# Who is this David Hauser / favored panel ???? Nationwide USA Phone: 631-509-4869, 5



## Inspectorgadget (Sep 28, 2015)

http://favoredpanel.com/ seems this company is popping up all over the social media groups and the take seems to be this guy is trying to be a mini Wegolook, pays folks $20.00 a job , then pays each week Fridays via paypal. Funny thing is, that there are countless ripoff reports on this company and even the BBB has no current information on this company. What say you?


----------



## Wooddrop332 (Jul 21, 2018)

I worked for Nationwide for about 3 months, volume was low in my area making it difficult to get enough in my pipeline to make sense fighting for the measly $s I did make with them. They do send you out a bunch, to bid on jobs you never get , so if you think thats working....then they 👍.


----------



## alexandria.elaine131 (2 mo ago)

Owes me over a thousand dollars and has not paid me. Every time I ask for my money there is a different excuse...


----------



## Cleanupman (Nov 23, 2012)

alexandria.elaine131 said:


> Owes me over a thousand dollars and has not paid me. Every time I ask for my money there is a different excuse...

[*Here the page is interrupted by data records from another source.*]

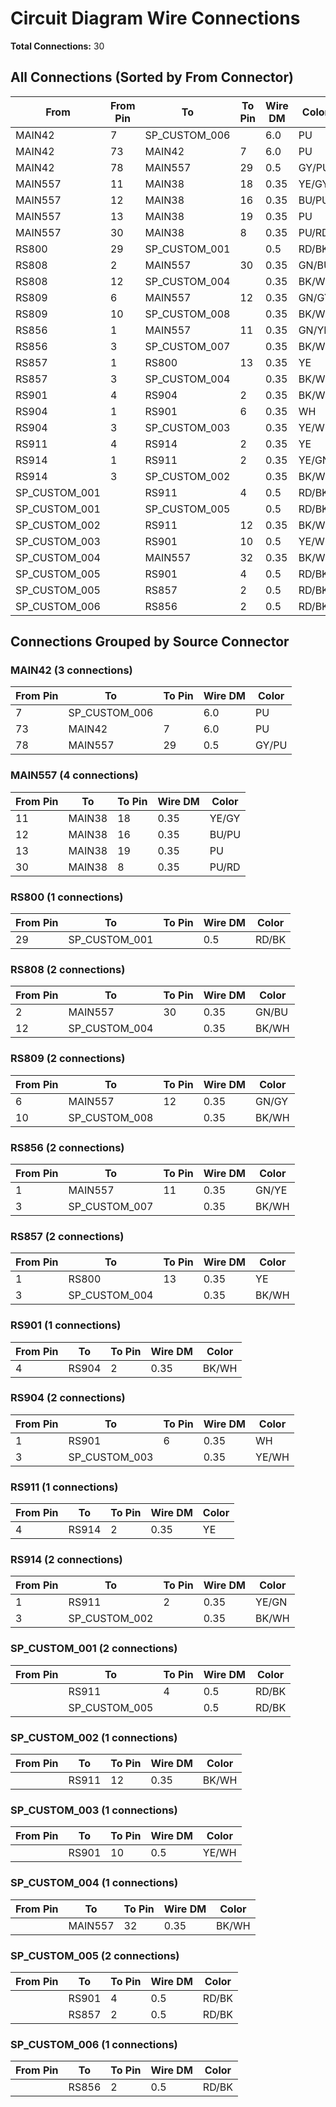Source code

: # Circuit Diagram Wire Connections

**Total Connections:** 30

## All Connections (Sorted by From Connector)

| From | From Pin | To | To Pin | Wire DM | Color |
|------|----------|-----|--------|---------|-------|
| MAIN42 | 7 | SP_CUSTOM_006 |  | 6.0 | PU |
| MAIN42 | 73 | MAIN42 | 7 | 6.0 | PU |
| MAIN42 | 78 | MAIN557 | 29 | 0.5 | GY/PU |
| MAIN557 | 11 | MAIN38 | 18 | 0.35 | YE/GY |
| MAIN557 | 12 | MAIN38 | 16 | 0.35 | BU/PU |
| MAIN557 | 13 | MAIN38 | 19 | 0.35 | PU |
| MAIN557 | 30 | MAIN38 | 8 | 0.35 | PU/RD |
| RS800 | 29 | SP_CUSTOM_001 |  | 0.5 | RD/BK |
| RS808 | 2 | MAIN557 | 30 | 0.35 | GN/BU |
| RS808 | 12 | SP_CUSTOM_004 |  | 0.35 | BK/WH |
| RS809 | 6 | MAIN557 | 12 | 0.35 | GN/GY |
| RS809 | 10 | SP_CUSTOM_008 |  | 0.35 | BK/WH |
| RS856 | 1 | MAIN557 | 11 | 0.35 | GN/YE |
| RS856 | 3 | SP_CUSTOM_007 |  | 0.35 | BK/WH |
| RS857 | 1 | RS800 | 13 | 0.35 | YE |
| RS857 | 3 | SP_CUSTOM_004 |  | 0.35 | BK/WH |
| RS901 | 4 | RS904 | 2 | 0.35 | BK/WH |
| RS904 | 1 | RS901 | 6 | 0.35 | WH |
| RS904 | 3 | SP_CUSTOM_003 |  | 0.35 | YE/WH |
| RS911 | 4 | RS914 | 2 | 0.35 | YE |
| RS914 | 1 | RS911 | 2 | 0.35 | YE/GN |
| RS914 | 3 | SP_CUSTOM_002 |  | 0.35 | BK/WH |
| SP_CUSTOM_001 |  | RS911 | 4 | 0.5 | RD/BK |
| SP_CUSTOM_001 |  | SP_CUSTOM_005 |  | 0.5 | RD/BK |
| SP_CUSTOM_002 |  | RS911 | 12 | 0.35 | BK/WH |
| SP_CUSTOM_003 |  | RS901 | 10 | 0.5 | YE/WH |
| SP_CUSTOM_004 |  | MAIN557 | 32 | 0.35 | BK/WH |
| SP_CUSTOM_005 |  | RS901 | 4 | 0.5 | RD/BK |
| SP_CUSTOM_005 |  | RS857 | 2 | 0.5 | RD/BK |
| SP_CUSTOM_006 |  | RS856 | 2 | 0.5 | RD/BK |

## Connections Grouped by Source Connector

### MAIN42 (3 connections)

| From Pin | To | To Pin | Wire DM | Color |
|----------|-----|--------|---------|-------|
| 7 | SP_CUSTOM_006 |  | 6.0 | PU |
| 73 | MAIN42 | 7 | 6.0 | PU |
| 78 | MAIN557 | 29 | 0.5 | GY/PU |

### MAIN557 (4 connections)

| From Pin | To | To Pin | Wire DM | Color |
|----------|-----|--------|---------|-------|
| 11 | MAIN38 | 18 | 0.35 | YE/GY |
| 12 | MAIN38 | 16 | 0.35 | BU/PU |
| 13 | MAIN38 | 19 | 0.35 | PU |
| 30 | MAIN38 | 8 | 0.35 | PU/RD |

### RS800 (1 connections)

| From Pin | To | To Pin | Wire DM | Color |
|----------|-----|--------|---------|-------|
| 29 | SP_CUSTOM_001 |  | 0.5 | RD/BK |

### RS808 (2 connections)

| From Pin | To | To Pin | Wire DM | Color |
|----------|-----|--------|---------|-------|
| 2 | MAIN557 | 30 | 0.35 | GN/BU |
| 12 | SP_CUSTOM_004 |  | 0.35 | BK/WH |

### RS809 (2 connections)

| From Pin | To | To Pin | Wire DM | Color |
|----------|-----|--------|---------|-------|
| 6 | MAIN557 | 12 | 0.35 | GN/GY |
| 10 | SP_CUSTOM_008 |  | 0.35 | BK/WH |

### RS856 (2 connections)

| From Pin | To | To Pin | Wire DM | Color |
|----------|-----|--------|---------|-------|
| 1 | MAIN557 | 11 | 0.35 | GN/YE |
| 3 | SP_CUSTOM_007 |  | 0.35 | BK/WH |

### RS857 (2 connections)

| From Pin | To | To Pin | Wire DM | Color |
|----------|-----|--------|---------|-------|
| 1 | RS800 | 13 | 0.35 | YE |
| 3 | SP_CUSTOM_004 |  | 0.35 | BK/WH |

### RS901 (1 connections)

| From Pin | To | To Pin | Wire DM | Color |
|----------|-----|--------|---------|-------|
| 4 | RS904 | 2 | 0.35 | BK/WH |

### RS904 (2 connections)

| From Pin | To | To Pin | Wire DM | Color |
|----------|-----|--------|---------|-------|
| 1 | RS901 | 6 | 0.35 | WH |
| 3 | SP_CUSTOM_003 |  | 0.35 | YE/WH |

### RS911 (1 connections)

| From Pin | To | To Pin | Wire DM | Color |
|----------|-----|--------|---------|-------|
| 4 | RS914 | 2 | 0.35 | YE |

### RS914 (2 connections)

| From Pin | To | To Pin | Wire DM | Color |
|----------|-----|--------|---------|-------|
| 1 | RS911 | 2 | 0.35 | YE/GN |
| 3 | SP_CUSTOM_002 |  | 0.35 | BK/WH |

### SP_CUSTOM_001 (2 connections)

| From Pin | To | To Pin | Wire DM | Color |
|----------|-----|--------|---------|-------|
|  | RS911 | 4 | 0.5 | RD/BK |
|  | SP_CUSTOM_005 |  | 0.5 | RD/BK |

### SP_CUSTOM_002 (1 connections)

| From Pin | To | To Pin | Wire DM | Color |
|----------|-----|--------|---------|-------|
|  | RS911 | 12 | 0.35 | BK/WH |

### SP_CUSTOM_003 (1 connections)

| From Pin | To | To Pin | Wire DM | Color |
|----------|-----|--------|---------|-------|
|  | RS901 | 10 | 0.5 | YE/WH |

### SP_CUSTOM_004 (1 connections)

| From Pin | To | To Pin | Wire DM | Color |
|----------|-----|--------|---------|-------|
|  | MAIN557 | 32 | 0.35 | BK/WH |

### SP_CUSTOM_005 (2 connections)

| From Pin | To | To Pin | Wire DM | Color |
|----------|-----|--------|---------|-------|
|  | RS901 | 4 | 0.5 | RD/BK |
|  | RS857 | 2 | 0.5 | RD/BK |

### SP_CUSTOM_006 (1 connections)

| From Pin | To | To Pin | Wire DM | Color |
|----------|-----|--------|---------|-------|
|  | RS856 | 2 | 0.5 | RD/BK |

Have you taken any steps to remedy this???


----------



## Favored (2 mo ago)

alexandria.elaine131 said:


> Owes me over a thousand dollars and has not paid me. Every time I ask for my money there is a different excuse...


OK this is Favored Panel, we have no record you working for us, so not sure who this is.

WE have been paying people faithfully for jobs completed, if there is a delay it is because there may be issues with the job and the client has to approve it, as we have been stuck in this business with non payment for work that was not done properly. Clients do not pay us sameday or same week, or same month, so we pay before we get paid. 

Clients dock us all the time, for things like not measuring the truck, not taking the proper photos, not doing the job completely, cutting corners etc....


----------